1. Calendar graphics/creative for their fundraising calendars ( big pain in the rear but a nice fund raiser and a good way to expend creative energy)
http://www.goldenretrievers.org/our_store/2010calendar.html
2. Newsletter editor for the newsletter ( a labor of love )http://www.goldenretrievers.org/newsletter/index.html
3. Membership Coordinator
4. Misc. things when asked.

A new golden rescue group is forming in my area and once it gets up and running I'll be helping out by creating a newsletter, some website stuff (DH will be webmaster initially) and other administrative tasks. Right now I'm taking a break and recouping my energies.
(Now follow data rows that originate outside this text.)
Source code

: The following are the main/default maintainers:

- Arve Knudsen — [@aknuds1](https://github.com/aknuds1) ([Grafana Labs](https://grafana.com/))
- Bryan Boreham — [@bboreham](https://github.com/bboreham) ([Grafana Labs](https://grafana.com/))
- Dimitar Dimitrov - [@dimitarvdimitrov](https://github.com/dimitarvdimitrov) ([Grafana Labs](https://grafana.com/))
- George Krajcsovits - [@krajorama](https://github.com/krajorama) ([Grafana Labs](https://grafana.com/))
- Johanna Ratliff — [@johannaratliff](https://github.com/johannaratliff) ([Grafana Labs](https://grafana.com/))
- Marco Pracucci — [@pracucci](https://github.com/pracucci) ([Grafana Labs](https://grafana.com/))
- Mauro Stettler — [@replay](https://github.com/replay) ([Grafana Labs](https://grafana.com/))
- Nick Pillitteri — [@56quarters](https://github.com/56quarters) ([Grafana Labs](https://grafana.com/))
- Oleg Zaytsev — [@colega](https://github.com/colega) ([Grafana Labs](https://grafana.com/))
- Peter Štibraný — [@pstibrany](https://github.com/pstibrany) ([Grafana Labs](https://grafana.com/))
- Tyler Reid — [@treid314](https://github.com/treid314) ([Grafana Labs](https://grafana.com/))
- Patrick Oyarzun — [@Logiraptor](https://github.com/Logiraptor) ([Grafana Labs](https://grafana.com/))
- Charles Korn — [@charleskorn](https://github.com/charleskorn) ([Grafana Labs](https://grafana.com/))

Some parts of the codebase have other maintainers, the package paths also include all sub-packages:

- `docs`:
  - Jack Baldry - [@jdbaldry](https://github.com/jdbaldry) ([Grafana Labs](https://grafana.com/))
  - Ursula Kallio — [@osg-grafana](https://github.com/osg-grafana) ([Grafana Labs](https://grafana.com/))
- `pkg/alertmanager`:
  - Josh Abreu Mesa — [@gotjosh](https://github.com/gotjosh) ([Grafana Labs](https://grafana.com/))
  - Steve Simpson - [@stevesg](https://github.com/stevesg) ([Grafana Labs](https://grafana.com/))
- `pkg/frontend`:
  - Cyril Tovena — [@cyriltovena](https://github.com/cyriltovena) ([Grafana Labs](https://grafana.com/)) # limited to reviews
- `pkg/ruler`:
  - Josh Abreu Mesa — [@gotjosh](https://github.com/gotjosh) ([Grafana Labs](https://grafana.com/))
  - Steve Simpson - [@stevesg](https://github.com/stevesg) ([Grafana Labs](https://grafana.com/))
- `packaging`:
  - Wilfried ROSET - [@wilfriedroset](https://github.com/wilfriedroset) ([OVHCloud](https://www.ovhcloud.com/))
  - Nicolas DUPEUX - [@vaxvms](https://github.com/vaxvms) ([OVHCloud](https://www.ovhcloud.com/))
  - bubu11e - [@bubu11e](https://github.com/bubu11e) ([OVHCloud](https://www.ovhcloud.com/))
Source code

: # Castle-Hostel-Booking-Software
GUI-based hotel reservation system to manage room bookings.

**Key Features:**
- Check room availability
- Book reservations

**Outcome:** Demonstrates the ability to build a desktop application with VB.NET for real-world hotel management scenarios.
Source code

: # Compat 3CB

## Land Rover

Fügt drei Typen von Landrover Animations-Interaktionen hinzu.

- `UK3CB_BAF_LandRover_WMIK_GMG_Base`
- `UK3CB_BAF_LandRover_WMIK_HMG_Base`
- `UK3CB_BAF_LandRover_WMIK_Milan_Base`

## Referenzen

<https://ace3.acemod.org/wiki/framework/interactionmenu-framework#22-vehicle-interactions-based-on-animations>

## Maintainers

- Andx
Volunteering for a rescue is so rewarding, even if you don't work hands on daily with the dogs. I'm sure your new rescue group will appreciate any time or talent you can spare.


----------



## CAROLINA MOM (May 12, 2009)

I'm with CFGRR, we are the smallest GR Rescue group in NC. CFGRR is based in Wilmington, NC-I live two hours north of there. I answer the email account for CFGRR, assist the Intake Coordinator with Intakes, do home visits, shelter pulls, temporary foster, transporting, and misc. things as needed such as placing ads on line for events or researching Grant information. 

Our Rescue is always in need of Foster homes as so many are, that is something to consider too.


----------



## fostermom (Sep 6, 2007)

I am with NRGRR in NC. We are a bit bigger than CFGRR, but we always need volunteers. I foster, transport, do home visits and will be training this weekend to do applications. My husband also cooks for any of the fundraisers we do that have food involved. I usually help with set up and break down at the events. We also take other folks' foster dogs to adoptathons if the foster person can't make it. Some of these things take a lot of time, some of them don't. We have been with NRGRR for 7 years and I feel out of touch if we don't have a foster, so we fill in in other areas.


----------



## Karen519 (Aug 21, 2006)

*Zeke11*

Zeke11

Bless you for wanting to volunteer!! I'm sure if you talk to someone at the resuce, along with all the posts here, you will find just the right volunteer spot for you!!


----------